Cherry-picking’s impact is generally small. Except when HARking is very prevalent and the sample size is small, cherry-picking results have a small biasing impact on effect size estimates.
There are several actions that can be taken to minimize the detrimental effects of HARKing. For example, large sample sizes reduce the bias produced by cherry-picking.
Bedeian et al. (2010)
Over 90% of respondents in Bedeian et al.’s (2010) survey of research practioners in management indicated they had knowledge of faculty members who had developed hypotheses after results were known
Murphy & Aguinis (2019)
To prevent/deter HARKING
First, Occam’s razor is an essential tool for detecting HARKing. As Hollenbeck and Wright (2017) noted, HARKed hypotheses often involve convoluted reasoning or counterfactual assumptions.
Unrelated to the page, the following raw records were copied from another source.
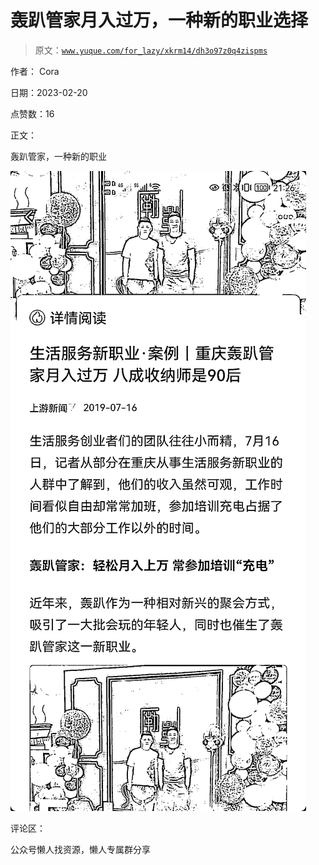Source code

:# 轰趴管家月入过万，一种新的职业选择

> 原文：[`www.yuque.com/for_lazy/xkrm14/dh3o97z0q4zispms`](https://www.yuque.com/for_lazy/xkrm14/dh3o97z0q4zispms)



作者： Cora



日期：2023-02-20



点赞数：16



正文：



轰趴管家，一种新的职业



![](img/7aebaf778d49a6a7e6dcf1715d19c2e5.png)  

评论区：



公众号懒人找资源，懒人专属群分享

</ne-p>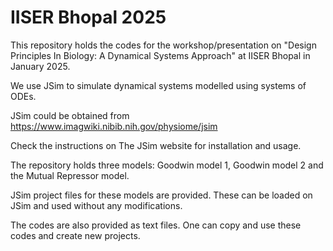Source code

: # IISER Bhopal 2025
This repository holds the codes for the workshop/presentation on "Design Principles In Biology: A Dynamical Systems Approach" at IISER Bhopal in January 2025.

We use JSim to simulate dynamical systems modelled using systems of ODEs.  

JSim could be obtained from https://www.imagwiki.nibib.nih.gov/physiome/jsim  

Check the instructions on The JSim website for installation and usage.

The repository holds three models: Goodwin model 1, Goodwin model 2 and the Mutual Repressor model.  

JSim project files for these models are provided. These can be loaded on JSim and used without any modifications.  

The codes are also provided as text files. One can copy and use these codes and create new projects.



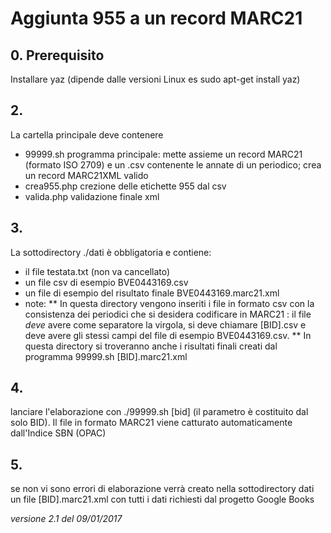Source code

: # Aggiunta 955 a un record MARC21

## 0. Prerequisito
Installare yaz (dipende dalle versioni Linux es sudo apt-get install yaz)

## 2.
La cartella principale deve contenere
- 99999.sh programma principale: mette assieme un record MARC21 (formato ISO 2709) e un .csv contenente le annate di un periodico; crea un record MARC21XML valido 
- crea955.php crezione delle etichette 955 dal csv
- valida.php validazione finale xml

## 3.
La sottodirectory ./dati  è obbligatoria e contiene:
* il file testata.txt (non va cancellato)
* un file csv di esempio BVE0443169.csv
* un file di esempio del risultato finale  BVE0443169.marc21.xml
* note:
** In questa directory vengono inseriti i file in formato csv con la consistenza dei periodici che si 
desidera codificare in MARC21 : il file *deve* avere come separatore la virgola, si deve chiamare [BID].csv e
deve avere gli stessi campi del file di esempio BVE0443169.csv. 
** In questa directory si troveranno anche i risultati finali creati dal programma 99999.sh [BID].marc21.xml

## 4.
lanciare l'elaborazione con ./99999.sh [bid]  (il parametro è costituito dal solo BID). Il file in formato MARC21 viene
catturato automaticamente dall'Indice SBN (OPAC)

## 5.
se non vi sono errori di elaborazione verrà creato nella sottodirectory dati un file [BID].marc21.xml 
con tutti i dati richiesti dal progetto Google Books




_versione 2.1 del 09/01/2017_
 










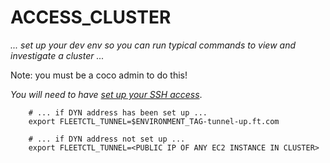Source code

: # ACCESS_CLUSTER

_... set up your dev env so you can run typical commands to view and investigate a cluster ..._

Note: you must be a coco admin to do this!

*You will need to have [set up your SSH access](/SSH_README.md/)*.

        # ... if DYN address has been set up ...
        export FLEETCTL_TUNNEL=$ENVIRONMENT_TAG-tunnel-up.ft.com

        # ... if DYN address not set up ...
        export FLEETCTL_TUNNEL=<PUBLIC IP OF ANY EC2 INSTANCE IN CLUSTER>

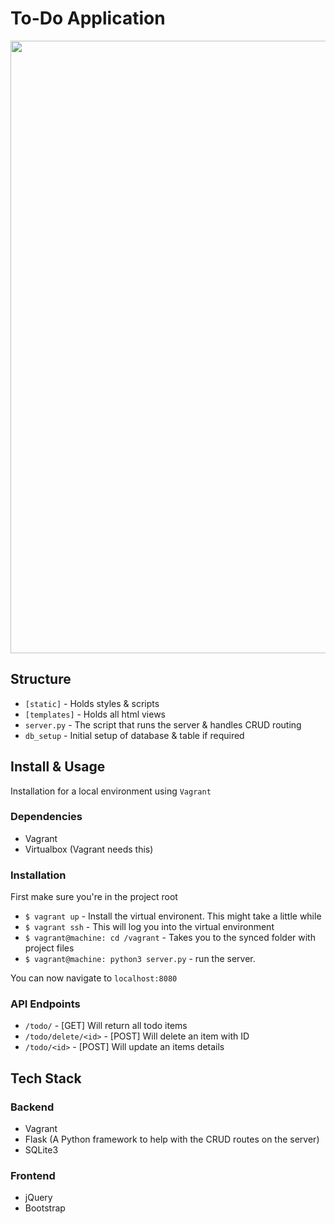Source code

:# To-Do Application
<img src="http://projects.ritter.co.za/storage/mockup.png" width="980">

## Structure
- `[static]` - Holds styles & scripts
- `[templates]` - Holds all html views
- `server.py` - The script that runs the server & handles CRUD routing
- `db_setup` - Initial setup of database & table if required

## Install & Usage
Installation for a local environment using `Vagrant`

### Dependencies
- Vagrant
- Virtualbox (Vagrant needs this)

### Installation
First make sure you're in the project root

- `$ vagrant up` - Install the virtual environent. This might take a little while
- `$ vagrant ssh` - This will log you into the virtual environment
- `$ vagrant@machine: cd /vagrant` - Takes you to the synced folder with project files
- `$ vagrant@machine: python3 server.py` - run the server.

You can now navigate to `localhost:8080`

### API Endpoints
- `/todo/` - [GET] Will return all todo items
- `/todo/delete/<id>` - [POST] Will delete an item with ID
- `/todo/<id>` - [POST] Will update an items details

## Tech Stack
### Backend
- Vagrant
- Flask (A Python framework to help with the CRUD routes on the server)
- SQLite3

### Frontend
- jQuery
- Bootstrap
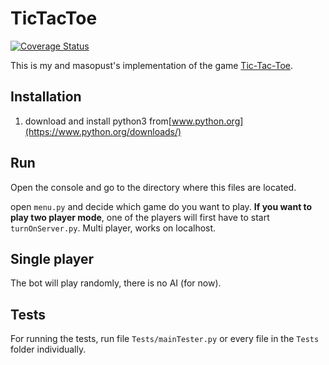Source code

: TicTacToe
=
[![Coverage Status](https://coveralls.io/repos/github/ghribar97/TicTacToe/badge.svg?branch=master)](https://coveralls.io/github/ghribar97/TicTacToe?branch=master)

This is my and masopust's implementation of the game [Tic-Tac-Toe](https://en.wikipedia.org/wiki/Tic-tac-toe).

Installation
-
1. download and install python3 from[www.python.org](https://www.python.org/downloads/) 

Run
-
Open the console and go to the directory where this files are located.

open `menu.py` and decide which game do you want to play.
__If you want to play two player mode__, one of the players will first have to start `turnOnServer.py`.
Multi player, works on localhost.

Single player
- 
The bot will play randomly, there is no AI (for now).

Tests
-
For running the tests, run file `Tests/mainTester.py` or every file in the `Tests` folder individually.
Second, it is useful to have a healthily skeptical attitude; stories that are too good to be true may not be true. - It is unusual for every prediction and every hypothesis to be supported in a study.
HARKing is not simply a problem of author misbehavior. It is common for reviewers and editors to encourage authors to drop hypotheses and analyses that do not pan out, and this creates problems that have a good deal in common with HARKing.
Murphy & Aguinis (2019) - On how different models are similar to harking
Multiple regression has possible similarities to HARKING:
-Many variable selection methods available to researchers, including forward selection algorithms (where variables are added to a regression model until they fail to lead to incremental increases in R2 ).
Serious concerns have been raised about the effects of these building prediction models on the basis of statistical criteria, including fluctuations in data or poor replicability.